We love a bit of reverse engineering here at Hackaday, figuring out how a device works from the way it communicates with the world. This project from [Jim Yang] is a great example of this: he reverse-engineered the Samsung Gear VR controller that accompanies the Gear VR add-on for their phones. By digging into the APK that links the device to the phone, he was able to figure out the details of the Bluetooth connection that the app uses to connect to the device. Specifically, he was able to find the commands that were used to get the device to send data, and was able to read this data to determine the state of the device. He was then able to use this to create his own web app to use this data.
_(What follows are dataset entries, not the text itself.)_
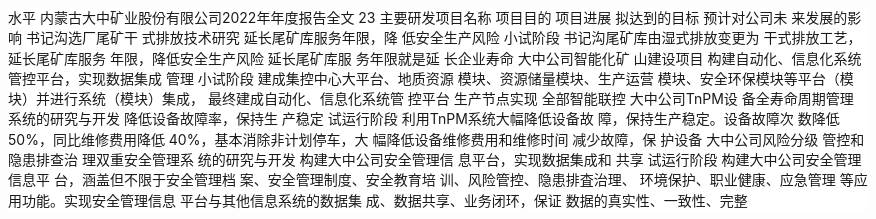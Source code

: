 水平
内蒙古大中矿业股份有限公司2022年年度报告全文
23
主要研发项目名称
项目目的
项目进展
拟达到的目标
预计对公司未
来发展的影响
书记沟选厂尾矿干
式排放技术研究
延长尾矿库服务年限，降
低安全生产风险
小试阶段
书记沟尾矿库由湿式排放变更为
干式排放工艺，延长尾矿库服务
年限，降低安全生产风险
延长尾矿库服
务年限就是延
长企业寿命
大中公司智能化矿
山建设项目
构建自动化、信息化系统
管控平台，实现数据集成
管理
小试阶段
建成集控中心大平台、地质资源
模块、资源储量模块、生产运营
模块、安全环保模块等平台（模
块）并进行系统（模块）集成，
最终建成自动化、信息化系统管
控平台
生产节点实现
全部智能联控
大中公司TnPM设
备全寿命周期管理
系统的研究与开发
降低设备故障率，保持生
产稳定
试运行阶段
利用TnPM系统大幅降低设备故
障，保持生产稳定。设备故障次
数降低50%，同比维修费用降低
40%，基本消除非计划停车，大
幅降低设备维修费用和维修时间
减少故障，保
护设备
大中公司风险分级
管控和隐患排查治
理双重安全管理系
统的研究与开发
构建大中公司安全管理信
息平台，实现数据集成和
共享
试运行阶段
构建大中公司安全管理信息平
台，涵盖但不限于安全管理档
案、安全管理制度、安全教育培
训、风险管控、隐患排査治理、
环境保护、职业健康、应急管理
等应用功能。实现安全管理信息
平台与其他信息系统的数据集
成、数据共享、业务闭环，保证
数据的真实性、一致性、完整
This fits in with his intention: to be able to use the Gear VR controller without the Samsung app. He did this using Web Bluetooth, which allows a web app to discover and connect to Bluetooth devices without requiring a native app. It’s a pretty new standard, so Google Chrome is the only browser that supports it at the moment. His example uses this standard to read and display the orientation of a Gear VR Controller on a web page, and he has published the code that makes this possible.
If you are looking for a cheap way to add a motion controller to a project, this would be a great place to start: you can pick up one of the Gear VR Controllers on Amazon for less than $17, and the code allows you to read button presses, touches on the touchpad and the orientation of the controller itself. That’s a lot easier than building your own controller.
This would make a sick HTPC remote
Agreed. I was thinking a Linux kernel mouse driver for this would be a nice thing to have.
DId you ever figure that out?
It would be sick if this, or any other project regarding the GearVR controllers, made it past a cool proof of concept.